Saturday, September 29, 2007

I'm Banning Celeb News As of Right Now

My absolute favorite turn-of-phrase in Linda Hirshman's brilliant-though-misguided manifesto, Get to Work ... And Get a Life Before It's Too Late, is her description of at-home fatherhood as a "sham refuge for scoundrels from the elite." It cracked me up to think that I used to be such a scoundrel.

Though she doesn't develop the point, it's pretty clear that she does not believe that rich and famous fathers who declare they will take time off to be with the kids are a representative sample of any emerging fatherhood movement. And you know what? On this point, she has a decent argument.

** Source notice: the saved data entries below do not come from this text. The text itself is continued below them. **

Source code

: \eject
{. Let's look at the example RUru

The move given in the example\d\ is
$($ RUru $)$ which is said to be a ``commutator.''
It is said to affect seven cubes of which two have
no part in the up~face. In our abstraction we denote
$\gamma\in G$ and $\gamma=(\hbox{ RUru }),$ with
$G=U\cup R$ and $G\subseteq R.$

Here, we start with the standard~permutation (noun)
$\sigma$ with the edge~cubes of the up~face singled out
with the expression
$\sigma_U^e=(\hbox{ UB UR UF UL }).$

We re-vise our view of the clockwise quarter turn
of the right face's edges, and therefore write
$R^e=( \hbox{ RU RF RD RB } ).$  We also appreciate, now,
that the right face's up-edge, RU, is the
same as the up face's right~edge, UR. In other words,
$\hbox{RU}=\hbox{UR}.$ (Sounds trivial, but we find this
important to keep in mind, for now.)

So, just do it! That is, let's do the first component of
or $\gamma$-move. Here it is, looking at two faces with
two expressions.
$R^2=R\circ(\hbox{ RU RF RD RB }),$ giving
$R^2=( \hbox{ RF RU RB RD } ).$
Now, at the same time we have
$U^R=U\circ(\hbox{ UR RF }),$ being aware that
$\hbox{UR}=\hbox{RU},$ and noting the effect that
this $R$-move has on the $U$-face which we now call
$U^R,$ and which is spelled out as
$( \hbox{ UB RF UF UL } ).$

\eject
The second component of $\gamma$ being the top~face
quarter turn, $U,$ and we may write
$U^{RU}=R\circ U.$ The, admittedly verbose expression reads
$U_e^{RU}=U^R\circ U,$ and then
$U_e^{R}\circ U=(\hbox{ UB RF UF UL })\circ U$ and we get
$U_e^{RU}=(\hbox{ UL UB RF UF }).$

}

Tom Brady's much-publicized struggle over whether to take some time off football to spend with his new little one lasted ... um ... exactly until the first preseason game of the year. Peter Baylies at noted last week that Michael Douglas is still out there doing what's he's been doing for years: bragging about his status as a full-time father, despite cranking out three films in the last two years, plus a screenplay, plus a movie in production. Jerry Seinfeld is riffing on fatherhood, too (though not in a particularly positive way), Peter points out, and Richard Gere wants to talk parenting, too.

Don't get me wrong: I love that these guys are out there being public about their role as fathers, and I have no doubt that in workaholic Hollywood, they are indeed great role models. But I want to give credit where credit is due. There are a lot of guys doing the real, gritty SAHD work, who are sacrificing present and future earnings to be at home with the kids 12 months a year, with no breaks for shooting.

At-home fatherhood is no sham, and it's no refuge for most of the 2 million guys who have taken on the responsibilities, and it drives me more than a little nuts to think that Hirshman (and others, no doubt), see the model of at-home fatherhood as less Philip Williams and more Gordon Gekko.